With fees edging up, pay rises are returning. Yet salary bills generally seem static. How’s that?
The latest services producer price estimates by the Office for National Statistics suggest that inflation in architectural services in the first quarter of 2016 was about 1.3%.
That’s slower than price rises seen late last year, when annual inflation was topping 2%. But it’s still good news for the bulk of architectural practices that suffered a depressing squeeze on fee levels and a struggle to push them back up. It is, after all, a real increase in prices.
The data series for architectural services doesn’t go back before 2010, but since then prices have risen just above 7%, compared with consumer price up about 12%. Given that wages make up a large slice of costs it’s not surprising that pay rises have been tight for years.

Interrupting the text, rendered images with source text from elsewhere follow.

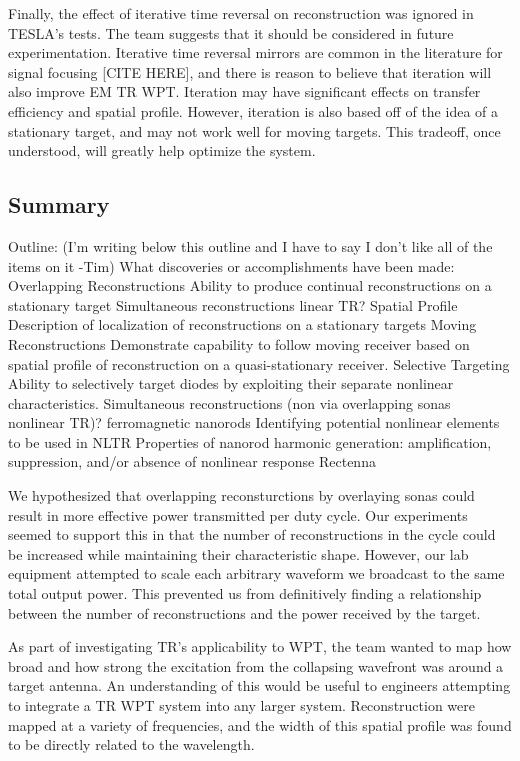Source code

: Finally, the effect of iterative time reversal on reconstruction was ignored in TESLA's tests.  The team suggests that it should be considered in future experimentation. Iterative time reversal mirrors are common in the literature for signal focusing [CITE HERE], and there is reason to believe that iteration will also improve EM TR WPT.  Iteration may have significant effects on transfer efficiency and spatial profile.  However, iteration is also based off of the idea of a stationary target, and may not work well for moving targets.  This tradeoff, once understood, will greatly help optimize the system.

\subsection{Summary}

Outline: (I'm writing below this outline and I have to say I don't like all of the items on it -Tim)
	What discoveries or accomplishments have been made:
Overlapping Reconstructions
Ability to produce continual reconstructions on a stationary target
Simultaneous reconstructions {linear TR}?
Spatial Profile
Description of localization of reconstructions on a stationary targets
Moving Reconstructions
Demonstrate capability to follow moving receiver based on spatial profile of reconstruction on a quasi-stationary receiver.
Selective Targeting
Ability to selectively target diodes by exploiting their separate nonlinear characteristics.
Simultaneous reconstructions (non via overlapping sonas {nonlinear TR})?
ferromagnetic nanorods
Identifying potential nonlinear elements to be used in NLTR
Properties of nanorod harmonic generation: amplification, suppression, and/or absence of nonlinear response
Rectenna

We hypothesized that overlapping reconsturctions by overlaying sonas could result in more effective power transmitted per duty cycle. Our experiments seemed to support this in that the number of reconstructions in the cycle could be increased while maintaining their characteristic shape. However, our lab equipment attempted to scale each arbitrary waveform we broadcast to the same total output power. This prevented us from definitively finding a relationship between the number of reconstructions and the power received by the target.

As part of investigating TR's applicability to WPT, the team wanted to map how broad and how strong the excitation from the collapsing wavefront was around a target antenna. An understanding of this would be useful to engineers attempting to integrate a TR WPT system into any larger system. Reconstruction were mapped at a variety of frequencies, and the width of this spatial profile was found to be directly related to the wavelength.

However, consumer inflation has been fairly static for a couple of years. This has given room for practices to sustain real price growth without huge hikes in prices. Consumer prices over the past two years were up about 0.5% while architectural services prices rose by about 3.2%.
The healthy construction market over that period also appears to have supported a gentle boost in prices. As we see from the chart, the index of architectural services prices bumped up faster than the overall producer services index.
This will have given more scope to raise salaries. Naturally architects can do things ever smarter, boosting productivity, and in doing so create opportunities to raise pay higher salaries without charging clients more. But, at the same time, there is constant pressure to improve the quality of work, the value of which doesn’t necessarily get accounted for in the figures even though the client gets more for less.
So how is pay doing according to official data? The chart includes the annual average hourly pay rates for architects and chartered architectural technologists, together with trend lines to indicate the general direction of travel. Mean and median pay data come from the Annual Survey of Hours and Earnings. There’s no data for architectural technologists in 2010.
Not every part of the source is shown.